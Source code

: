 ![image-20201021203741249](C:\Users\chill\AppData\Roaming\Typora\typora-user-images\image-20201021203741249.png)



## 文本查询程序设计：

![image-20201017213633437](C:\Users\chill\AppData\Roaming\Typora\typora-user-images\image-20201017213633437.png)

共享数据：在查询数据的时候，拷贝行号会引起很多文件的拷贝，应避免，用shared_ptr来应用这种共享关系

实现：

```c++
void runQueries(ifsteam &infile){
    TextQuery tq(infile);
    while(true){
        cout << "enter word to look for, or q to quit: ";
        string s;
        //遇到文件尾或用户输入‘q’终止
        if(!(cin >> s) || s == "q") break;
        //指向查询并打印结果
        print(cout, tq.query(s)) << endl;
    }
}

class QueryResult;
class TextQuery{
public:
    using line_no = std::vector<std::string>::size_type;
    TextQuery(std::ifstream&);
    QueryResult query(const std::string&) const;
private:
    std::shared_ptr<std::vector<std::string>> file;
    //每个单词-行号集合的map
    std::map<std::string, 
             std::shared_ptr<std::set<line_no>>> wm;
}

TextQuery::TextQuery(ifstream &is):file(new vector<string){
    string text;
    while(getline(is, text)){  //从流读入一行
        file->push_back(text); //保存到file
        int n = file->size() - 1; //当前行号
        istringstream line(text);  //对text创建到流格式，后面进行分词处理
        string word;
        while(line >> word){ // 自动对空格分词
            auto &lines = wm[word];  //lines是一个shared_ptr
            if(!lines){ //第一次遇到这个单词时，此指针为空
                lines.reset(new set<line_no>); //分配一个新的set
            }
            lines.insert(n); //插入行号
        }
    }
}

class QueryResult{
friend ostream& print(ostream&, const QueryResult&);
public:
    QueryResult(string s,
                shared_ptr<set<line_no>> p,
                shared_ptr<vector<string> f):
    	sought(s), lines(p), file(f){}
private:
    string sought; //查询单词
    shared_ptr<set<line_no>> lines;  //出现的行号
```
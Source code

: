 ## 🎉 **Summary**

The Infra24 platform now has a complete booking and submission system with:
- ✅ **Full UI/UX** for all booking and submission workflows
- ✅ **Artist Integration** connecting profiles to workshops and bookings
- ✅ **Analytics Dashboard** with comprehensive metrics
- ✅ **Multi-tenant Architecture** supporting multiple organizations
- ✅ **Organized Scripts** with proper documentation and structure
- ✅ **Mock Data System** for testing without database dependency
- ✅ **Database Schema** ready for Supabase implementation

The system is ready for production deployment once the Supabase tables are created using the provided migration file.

EXERCISE GOAL:
Write out, exactly as shown, only the lines running from the one that contains "- ✅ **Full UI/UX**" to the last line above.

SOLUTION TO THIS TASK:
- ✅ **Full UI/UX** for all booking and submission workflows
- ✅ **Artist Integration** connecting profiles to workshops and bookings
- ✅ **Analytics Dashboard** with comprehensive metrics
- ✅ **Multi-tenant Architecture** supporting multiple organizations
- ✅ **Organized Scripts** with proper documentation and structure
- ✅ **Mock Data System** for testing without database dependency
- ✅ **Database Schema** ready for Supabase implementation

The system is ready for production deployment once the Supabase tables are created using the provided migration file.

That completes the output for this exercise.